Voglio raccontarvi un aneddoto – alla mia età gli aneddoti sono all’ordine del giorno. È un aneddoto che riguarda l’ingresso del basic design nelle università: ero professore ed ero membro del Dottorato di ricerca in Design; si presentò un dottorando che felicemente propose di fare il suo dottorato sul basic design. Allora accadde una cosa divertente: andai in riunione con tutti gli altri professoroni e presentai questa idea, spiegando che sarebbe stato parecchio interessante fare uno studio sul basic design. E fu a quel punto che guardai i miei colleghi e vidi che tutti avevano quella faccia che hanno solitamente i ragazzi quando vengono interrogati, quella faccia sfuggente con gli occhi che vanno un po’ di qua e un po’ di là… Rimasi scioccato, perché significava che non ne sapevano niente. Naturalmente dissero di sì, perché non sapendone niente non potevano certamente avere argomenti a sfavore. Finita la riunione uno di questi prof, molto simpatico, molto diretto, mi prese da parte e mi disse in milanese «ma cosa l’è sto basic design?». E così passai una buona ventina di minuti a raccontare, a parlare del fatto che il basic design comincia col Bauhaus, e che poi ci sono Klee e Kandinsky e poi Maldonado e così via. E alla fine di questo discorso, con gli occhi veramente brillanti, lui esclamò: «Ah! Ho capi’! L’è il mio stile!». Ecco, se veramente, veramente, dovessi dire cos’è l’esatto contrario del basic design la risposta sarebbe lo stile personale. Questo per raccontarvi com’è la situazione degli studi e della conoscenza di questa componente assolutamente essenziale del design che è il basic design.
Quali sono le tre invenzioni che secondo te hanno cambiato il mondo?
Sicuramente non sono tre, sono molte di più. Una cosa che non si dice spessissimo in questi casi, un’invenzione esemplare, è l’invenzione del sistema a caratteri mobili di Gutenberg. Se vogliamo, l’invenzione della scrittura stessa. E poi adesso tutte ‘ste robe elettroniche.
Tre cose che salveresti del mondo vecchio e tre cose che ti piacciono del mondo nuovo?
Devo confessare – forse sarà nella mia prospettiva un po’ da vecchietto – che io non vedo questa totale svolta tra i due mondi. Tutte quelle cose che sembrano delle terribili fratture in realtà non sono servite ad altro che a far proseguire, in realtà sono state solo delle grandi metamorfosi. Le cose adesso si sono trasformate e l’unica cosa che noi dobbiamo cercare di fare è aderire a queste metamorfosi.
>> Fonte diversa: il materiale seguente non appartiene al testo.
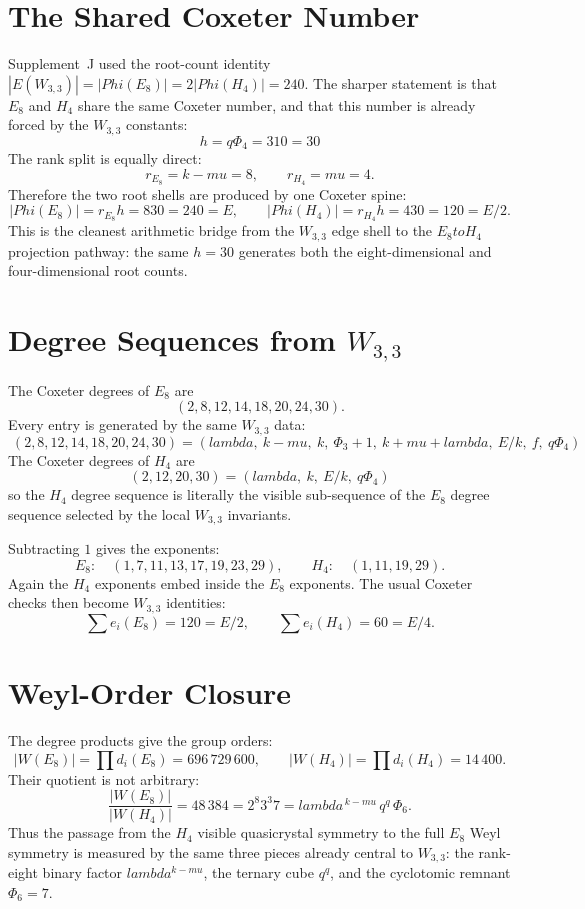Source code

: \documentclass[12pt,a4paper]{article}
\def\lambda{lambda}%
\def\mu{mu}%
\def\Phi#1{Phi#1}%
\def\cdot{ }%
\def\to{ to }%
\theoremstyle{definition}
\begin{document}
\section*{The Shared Coxeter Number}

Supplement~J used the root-count identity
$|E(W_{3,3})|=|\Phi(E_8)|=2|\Phi(H_4)|=240$. The sharper statement is
that $E_8$ and $H_4$ share the same Coxeter number, and that this
number is already forced by the $W_{3,3}$ constants:
\[
\boxed{\;h = q\Phi_4 = 3\cdot 10 = 30\;}
\]
The rank split is equally direct:
\[
r_{E_8}=k-\mu=8,\qquad r_{H_4}=\mu=4.
\]
Therefore the two root shells are produced by one Coxeter spine:
\[
|\Phi(E_8)| = r_{E_8}h = 8\cdot 30 = 240 = E,
\qquad
|\Phi(H_4)| = r_{H_4}h = 4\cdot 30 = 120 = E/2.
\]
This is the cleanest arithmetic bridge from the $W_{3,3}$ edge shell to
the $E_8\to H_4$ projection pathway: the same $h=30$ generates both the
eight-dimensional and four-dimensional root counts.

\section*{Degree Sequences from $W_{3,3}$}

The Coxeter degrees of $E_8$ are
\[
(2,8,12,14,18,20,24,30).
\]
Every entry is generated by the same $W_{3,3}$ data:
\[
\boxed{\;(2,8,12,14,18,20,24,30)
=
(\lambda,\ k-\mu,\ k,\ \Phi_3+1,\ k+\mu+\lambda,\ E/k,\ f,\ q\Phi_4)\;}
\]
The Coxeter degrees of $H_4$ are
\[
\boxed{\;(2,12,20,30)=(\lambda,\ k,\ E/k,\ q\Phi_4)\;}
\]
so the $H_4$ degree sequence is literally the visible sub-sequence of
the $E_8$ degree sequence selected by the local $W_{3,3}$ invariants.

Subtracting $1$ gives the exponents:
\[
E_8:\quad (1,7,11,13,17,19,23,29),
\qquad
H_4:\quad (1,11,19,29).
\]
Again the $H_4$ exponents embed inside the $E_8$ exponents. The usual
Coxeter checks then become $W_{3,3}$ identities:
\[
\sum e_i(E_8)=120=E/2,\qquad
\sum e_i(H_4)=60=E/4.
\]

\section*{Weyl-Order Closure}

The degree products give the group orders:
\[
|W(E_8)|=\prod d_i(E_8)=696\,729\,600,\qquad
|W(H_4)|=\prod d_i(H_4)=14\,400.
\]
Their quotient is not arbitrary:
\[
\frac{|W(E_8)|}{|W(H_4)|}
=48\,384
=2^8\cdot 3^3\cdot 7
=\lambda^{\,k-\mu}\,q^q\,\Phi_6.
\]
Thus the passage from the $H_4$ visible quasicrystal symmetry to the
full $E_8$ Weyl symmetry is measured by the same three pieces already
central to $W_{3,3}$: the rank-eight binary factor $\lambda^{k-\mu}$,
the ternary cube $q^q$, and the cyclotomic remnant $\Phi_6=7$.
\end{document}
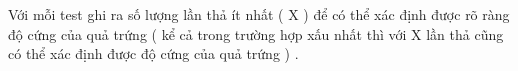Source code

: Với mỗi test ghi ra số lượng lần thả ít nhất ( X ) để có thể xác định được rõ ràng độ cứng của quả trứng ( kể cả trong trường hợp xấu nhất thì với X lần thả cũng có thể xác định được độ cứng của quả trứng ) .  

\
I tre libri assolutamente da non perdere?
Non bisogna leggere solo tre libri, bisogna leggerne cento, duecento… Quasi non siamo – mi ci metto nel mezzo anche io – più capaci di leggere i libri.
Che cos’è, per te, Relational Design?
Relational Design, adesso, comincia ad avere un significato ormai stabilito: a me piace molto metterlo in collegamento con un certo tipo di cultura e di conoscenze che io ho da tanti anni. In particolare, io sono stato allievo di un filosofo importantissimo italiano, che adesso non viene più tanto considerato, che si chiama Enzo Paci. Enzo Paci era un filosofo relazionista e ha scritto un libro intitolato “Tempo e relazione” (il tempo è un altro tema centrale per me, per i miei interessi): trasferire il discorso delle relazioni nel mondo del progetto, del design, consiste nel progettare le relazioni fra le persone, cioè, gli oggetti, gli artefatti, i comunicati, tutto quello che viene progettato viene progettato in quanto è materializzazione delle relazioni.
Vogliamo conoscerti meglio: vuoi aggiungere altro?
Sono affetto attualmente da una cosa un po’ sgradevole che è l’insonnia e la mia dottoressa mi ha proposto di fare un corso di canto terapeutico… e allora io adesso, tutte le settimane, vado a cantare.